恐らく対極にあるやりかたは、自由経済ルール。アメリカ流に、いつも笑顔で、 その代わり、笑顔で10万円請求するやりかた。お金を払える人には必ず親切を提供するけれど、 お金を支払わない人は、そもそも笑顔までたどりつけない。

この本の中ではもうひとつ、日本のロケット開発黎明期のことを取り上げている。

日本の技術者は、みんなチームワークで価値観を共有できたから、 ものすごく小さな組織であったにもかかわらず、極めて大きな成果をあげたなんて 賞賛してた。ロケット落ちてるのに。

「みんな同じ価値観」という村社会ルールは、やっぱりどこかで限界に突きあたるのだと思う。 上手に回ってた村社会というのは、本来どこかに「異物」を排除する装置が 実装されていて、「ムラ」の文化に乗っかれない人は排除される。排除機構のおかげで、 ムラの中では信頼コストを低くできたから、低いコストで大きな成果。

社会が大きく、あるいは、「きれいに」なっていく中で、たぶんそうした排除装置は 機能できなくなった。

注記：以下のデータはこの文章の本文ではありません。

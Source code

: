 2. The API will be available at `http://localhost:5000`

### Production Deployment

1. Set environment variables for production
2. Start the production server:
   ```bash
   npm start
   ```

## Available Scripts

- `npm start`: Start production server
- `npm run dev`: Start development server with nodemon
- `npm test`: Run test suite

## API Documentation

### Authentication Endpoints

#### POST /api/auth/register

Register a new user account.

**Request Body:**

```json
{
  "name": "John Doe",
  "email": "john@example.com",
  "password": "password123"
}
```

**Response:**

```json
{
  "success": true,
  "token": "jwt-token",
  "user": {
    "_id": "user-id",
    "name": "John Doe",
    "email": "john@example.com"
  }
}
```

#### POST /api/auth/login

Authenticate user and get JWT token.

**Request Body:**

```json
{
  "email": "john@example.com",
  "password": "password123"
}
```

ムラ社会ルールの中で、「チームワーク」とか「平等」なんて状態を 維持してきたのは、異物の排除機構。異物を排除した「結果」を 描写する言葉であったこんな欺瞞ワードは、今ではもちろん、それを維持できなくなって、 欺瞞は達成すべき目標になって、現場には変な利権が跋扈して、もはや回らない。

今さら「村八分」再開するのは無理なんだから、暖かさとか平等とかチームワークとか、 欺瞞ワードで思考停止するの止めないと、社会のインフラ維持するの無理だと思った。